Si ces questions ont été traitées de manière dispersée, nous souhaitons les aborder avec une approche comparative et pluridisciplinaire (sociologie, histoire, sciences du langage, science politique, sciences de l’information et de la communication), et selon diverses méthodologies de recherche (analyse de contenu, analyse sémiologique, observations, traitement statistique de données, entretiens…) en nous attachant principalement à la question de la présence de ces « paroles ordinaires » dans les médias et à leur instrumentalisation. Il s’agit de penser ces transformations de la mise en visibilité du commentaire politique dans la continuité du on- et du offline. Quels sont les processus de légitimation politique mis en œuvre ?

Les contributions attendues s’articulent selon deux axes :

- le premier axe s’interrogera sur le passage des dispositifs « anciens » aux dispositifs « récents ». S’agit-il d’une continuation des dispositifs traditionnels ou du constat de leur épuisement ? Les contributions portant sur les nouvelles articulations – mais également sur les permanences – entre les différents pôles que sont les « citoyens », l’opinion publique, les journalistes, les politiques, les experts suscités par l’émergence des médias numériques seront bienvenues. Dans quelle mesure ce public-actif (ayant lui-même largement une pratique médiatique plurielle multi-écrans et multi-supports) est-il à la fois une contrainte pour les producteurs d’informations ou de commentaires et une ressource, d’une part pour ces mêmes médias qui peuvent en faire une « marque » de fabrique, un trait distinctif dans l’espace médiatique concurrentiel ? Il importe alors de se poser la question des effets-retours de cette parole sur les producteurs d’informations.
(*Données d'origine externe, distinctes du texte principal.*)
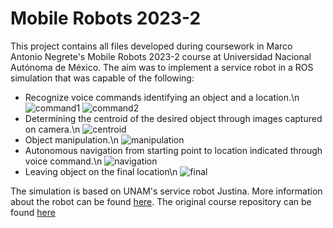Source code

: # Mobile Robots 2023-2

This project contains all files developed during coursework in Marco Antonio Negrete's Mobile Robots 2023-2 course at Universidad Nacional Autónoma de México. The aim was to implement a service robot in a ROS simulation  that was capable of the following:
* Recognize voice commands identifying an object and a location.\n
![command1](https://github.com/user-attachments/assets/5afc3351-e871-4aa5-96c4-5e0e2775f5f6)
![command2](https://github.com/user-attachments/assets/2cddfdb8-c6ac-4294-82b5-d19a73814f21)
* Determining the centroid of the desired object through images captured on camera.\n
![centroid](https://github.com/user-attachments/assets/a8aa0e8a-daaf-4db8-90e9-62f16566f19e)
* Object manipulation.\n
![manipulation](https://github.com/user-attachments/assets/91b5d56e-638f-4bc0-927a-f98d04c955e5)
* Autonomous navigation from starting point to location indicated through voice command.\n
![navigation](https://github.com/user-attachments/assets/93185825-94f1-4986-a6ce-a62ace7a54f3)
* Leaving object on the final location\n
![final](https://github.com/user-attachments/assets/66616269-fcc5-40e2-8ff0-ac23a9d2222e)

The simulation is based on UNAM's service robot Justina. More information about the robot can be found [here](https://biorobotics.fi-p.unam.mx/). The original course repository can be found [here](https://github.com/mnegretev/Mobile-Robots-2023-2)
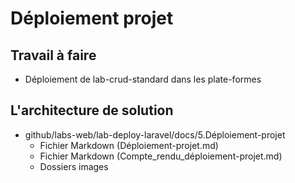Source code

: # Déploiement projet
## Travail à faire 
- Déploiement de lab-crud-standard dans les plate-formes 

## L'architecture de solution 
- github/labs-web/lab-deploy-laravel/docs/5.Déploiement-projet
  - Fichier Markdown (Déploiement-projet.md)
  - Fichier Markdown (Compte_rendu_déploiement-projet.md)
  - Dossiers images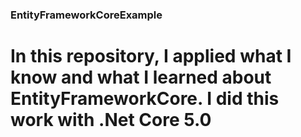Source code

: ### EntityFrameworkCoreExample

# In this repository, I applied what I know and what I learned about EntityFrameworkCore. I did this work with .Net Core 5.0
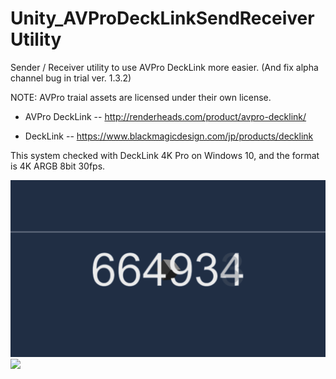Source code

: # Unity_AVProDeckLinkSendReceiverUtility

Sender / Receiver utility to use AVPro DeckLink more easier.
(And fix alpha channel bug in trial ver. 1.3.2)

NOTE: AVPro traial assets are licensed under their own license.

- AVPro DeckLink
-- http://renderheads.com/product/avpro-decklink/

- DeckLink
-- https://www.blackmagicdesign.com/jp/products/decklink

This system checked with DeckLink 4K Pro on Windows 10, and the format is 4K ARGB 8bit 30fps.

![](https://github.com/XJINE/Unity_AVProDeckLinkSendReceiverUtility/blob/master/screenshot01.png)
![](https://github.com/XJINE/Unity_AVProDeckLinkSendReceiverUtility/blob/master/screenshot02.png)
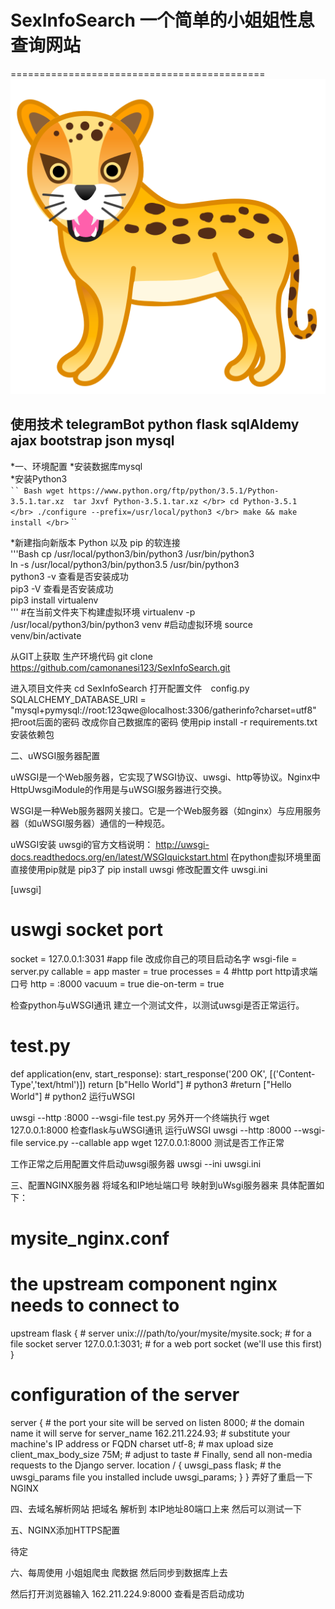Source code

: # SexInfoSearch 一个简单的小姐姐性息查询网站
============================================
![](https://github.com/camonanesi123/SexInfoSearch/blob/master/app/static/favicon.png) 

## 使用技术 telegramBot python flask sqlAldemy ajax bootstrap json mysql

*一、环境配置
*安装数据库mysql</br>
*安装Python3</br>
` `` Bash
wget https://www.python.org/ftp/python/3.5.1/Python-3.5.1.tar.xz 
tar Jxvf Python-3.5.1.tar.xz </br>
cd Python-3.5.1  </br>
./configure --prefix=/usr/local/python3 </br>
make && make install </br>
` `` 

*新建指向新版本 Python 以及 pip 的软连接</br>
'''Bash
cp /usr/local/python3/bin/python3 /usr/bin/python3 </br>
ln -s /usr/local/python3/bin/python3.5 /usr/bin/python3 </br>
python3 -v 查看是否安装成功 </br>
pip3 -V 查看是否安装成功  </br>
pip3 install virtualenv </br>
'''
#在当前文件夹下构建虚拟环境
virtualenv -p /usr/local/python3/bin/python3 venv
#启动虚拟环境
source venv/bin/activate 

从GIT上获取 生产环境代码
git clone https://github.com/camonanesi123/SexInfoSearch.git

进入项目文件夹
cd SexInfoSearch
打开配置文件　config.py
SQLALCHEMY_DATABASE_URI = "mysql+pymysql://root:123qwe@localhost:3306/gatherinfo?charset=utf8"
把root后面的密码 改成你自己数据库的密码
使用pip install -r requirements.txt 安装依赖包


二、uWSGI服务器配置

uWSGI是一个Web服务器，它实现了WSGI协议、uwsgi、http等协议。Nginx中HttpUwsgiModule的作用是与uWSGI服务器进行交换。

WSGI是一种Web服务器网关接口。它是一个Web服务器（如nginx）与应用服务器（如uWSGI服务器）通信的一种规范。

uWSGI安装
uwsgi的官方文档说明：
http://uwsgi-docs.readthedocs.org/en/latest/WSGIquickstart.html
在python虚拟环境里面直接使用pip就是 pip3了 
pip install uwsgi
修改配置文件
uwsgi.ini

[uwsgi]
# uswgi socket port
socket = 127.0.0.1:3031
#app file 改成你自己的项目启动名字
wsgi-file = server.py
callable = app
master = true
processes = 4
#http port http请求端口号
http = :8000
vacuum = true
die-on-term = true

检查python与uWSGI通讯
建立一个测试文件，以测试uwsgi是否正常运行。
# test.py
def application(env, start_response):
    start_response('200 OK', [('Content-Type','text/html')])
    return [b"Hello World"] # python3
    #return ["Hello World"] # python2
运行uWSGI

uwsgi --http :8000 --wsgi-file test.py
另外开一个终端执行
wget 127.0.0.1:8000
检查flask与uWSGI通讯
运行uWSGI
uwsgi --http :8000 --wsgi-file service.py --callable app
wget 127.0.0.1:8000 测试是否工作正常

工作正常之后用配置文件启动uwsgi服务器
uwsgi --ini uwsgi.ini

三、配置NGINX服务器 将域名和IP地址端口号 映射到uWsgi服务器来
具体配置如下：
# mysite_nginx.conf
# the upstream component nginx needs to connect to
upstream flask {
    # server unix:///path/to/your/mysite/mysite.sock; # for a file socket
    server 127.0.0.1:3031; # for a web port socket (we'll use this first)
}
# configuration of the server
server {
    # the port your site will be served on
    listen      8000;
    # the domain name it will serve for
    server_name 162.211.224.93; # substitute your machine's IP address or FQDN
    charset     utf-8;
    # max upload size
    client_max_body_size 75M;   # adjust to taste
    # Finally, send all non-media requests to the Django server.
    location / {
        uwsgi_pass  flask;
        # the uwsgi_params file you installed
        include uwsgi_params;
    }
}
弄好了重启一下NGINX

四、去域名解析网站 把域名 解析到 本IP地址80端口上来 然后可以测试一下

五、NGINX添加HTTPS配置

待定

六、每周使用 小姐姐爬虫 爬数据 然后同步到数据库上去

然后打开浏览器输入
162.211.224.9:8000
查看是否启动成功
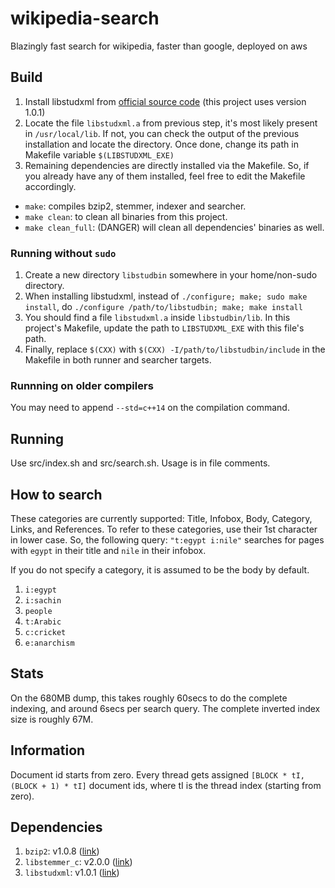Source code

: # wikipedia-search

Blazingly fast search for wikipedia, faster than google, deployed on aws

## Build

1. Install libstudxml from [official source code](https://www.codesynthesis.com/projects/libstudxml/) (this project uses version 1.0.1)
2. Locate the file `libstudxml.a` from previous step, it's most likely present in `/usr/local/lib`. If not, you can check the output of the previous installation and locate the directory. Once done, change its path in Makefile variable `$(LIBSTUDXML_EXE)`
3. Remaining dependencies are directly installed via the Makefile. So, if you already have any of them installed, feel free to edit the Makefile accordingly.

  - `make`: compiles bzip2, stemmer, indexer and searcher.
  - `make clean`: to clean all binaries from this project.
  - `make clean_full`: (DANGER) will clean all dependencies' binaries as well.

### Running without `sudo`

1. Create a new directory `libstudbin` somewhere in your home/non-sudo directory.
2. When installing libstudxml, instead of `./configure; make; sudo make install`, do `./configure /path/to/libstudbin; make; make install`
3. You should find a file `libstudxml.a` inside `libstudbin/lib`. In this project's Makefile, update the path to `LIBSTUDXML_EXE` with this file's path.
4. Finally, replace `$(CXX)` with `$(CXX) -I/path/to/libstudbin/include` in the Makefile in both runner and searcher targets.

### Runnning on older compilers

You may need to append `--std=c++14` on the compilation command.

## Running

Use src/index.sh and src/search.sh. Usage is in file comments.

## How to search

These categories are currently supported: Title, Infobox, Body, Category, Links, and References.
To refer to these categories, use their 1st character in lower case. So, the following query: `"t:egypt i:nile"` searches for pages with `egypt` in their title and `nile` in their infobox. 

If you do not specify a category, it is assumed to be the body by default.

1. `i:egypt`
2. `i:sachin`
3. `people`
4. `t:Arabic`
5. `c:cricket`
6. `e:anarchism`

## Stats

On the 680MB dump, this takes roughly 60secs to do the complete indexing, and around 6secs per search query. The complete inverted index size is roughly 67M.

## Information

Document id starts from zero. Every thread gets assigned `[BLOCK * tI, (BLOCK + 1) * tI]` document ids, where tI is the thread index (starting from zero).

## Dependencies

1. `bzip2`: v1.0.8 ([link](https://www.sourceware.org/bzip2))
2. `libstemmer_c`: v2.0.0 ([link](https://snowballstem.org))
3. `libstudxml`: v1.0.1 ([link](https://www.codesynthesis.com/projects/libstudxml/))
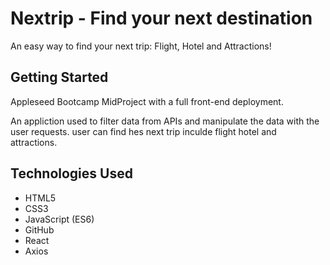 # Nextrip - Find your next destination

An easy way to find your next trip: Flight, Hotel and Attractions! 

## Getting Started

Appleseed Bootcamp MidProject with a full front-end deployment.

An appliction used to filter data from APIs and manipulate the data with the user requests. user can find hes next trip inculde flight hotel and attractions.


## Technologies Used
* HTML5
* CSS3
* JavaScript (ES6)
* GitHub
* React
* Axios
On s’interrogera sur l’usage des dispositifs participatifs par les acteurs traditionnels de la politique dans les médias : personnalités politiques, journalistes. Nous apporterons une attention particulière aux usages qui sont faits de cette présence par les différentes catégories d’acteurs, et aux discours qui sont produits.

- Le deuxième axe s’interrogera plus précisément sur l’identité des locuteurs « citoyens ». En effet les régimes d’identité numérique (anonymat, pseudonymat) soulèvent la question des rapports entre représentation de soi et expression de l’opinion. Ces participants sont-ils aussi distincts de leurs pairs offline qu’on les présente ? Dans quelle mesure la complexité de l’objet du politique ne pèse-t-elle pas dans les mêmes proportions sur la parole en ligne qu’elle ne le fait hors-ligne ? Comment l’expression « citoyenne » dans les médias est-elle, du fait de l’apparente neutralité des régimes d’identités permis par le numérique, utilisée par des militants à des fins partisanes ? Point aveugle de ces travaux, nous accueillerons avec intérêt les recherches permettant de mieux comprendre les profils des « citoyens » – ou de ceux qui se présentent comme tels – ainsi mobilisés.

Les propositions d’articles doivent être envoyées aux adresses mail des coordinateurs du dossier : Aurelie Olivesi et Nicolas Hubé avant lundi 16 juin 2014 (date limite).

La proposition devra comporter : Nom, prénom, coordonnées, université et laboratoire de rattachement, le titre de la communication ainsi qu’un résumé (maximum 600 mots).

La proposition doit être rédigée en Times New Roman, taille 12, interlignage double. Le document aura pour titre le nom de l’auteur. Réponse aux auteurs le 1er octobre 2014.

Les articles seront attendus pour le lundi 2 mars 2015.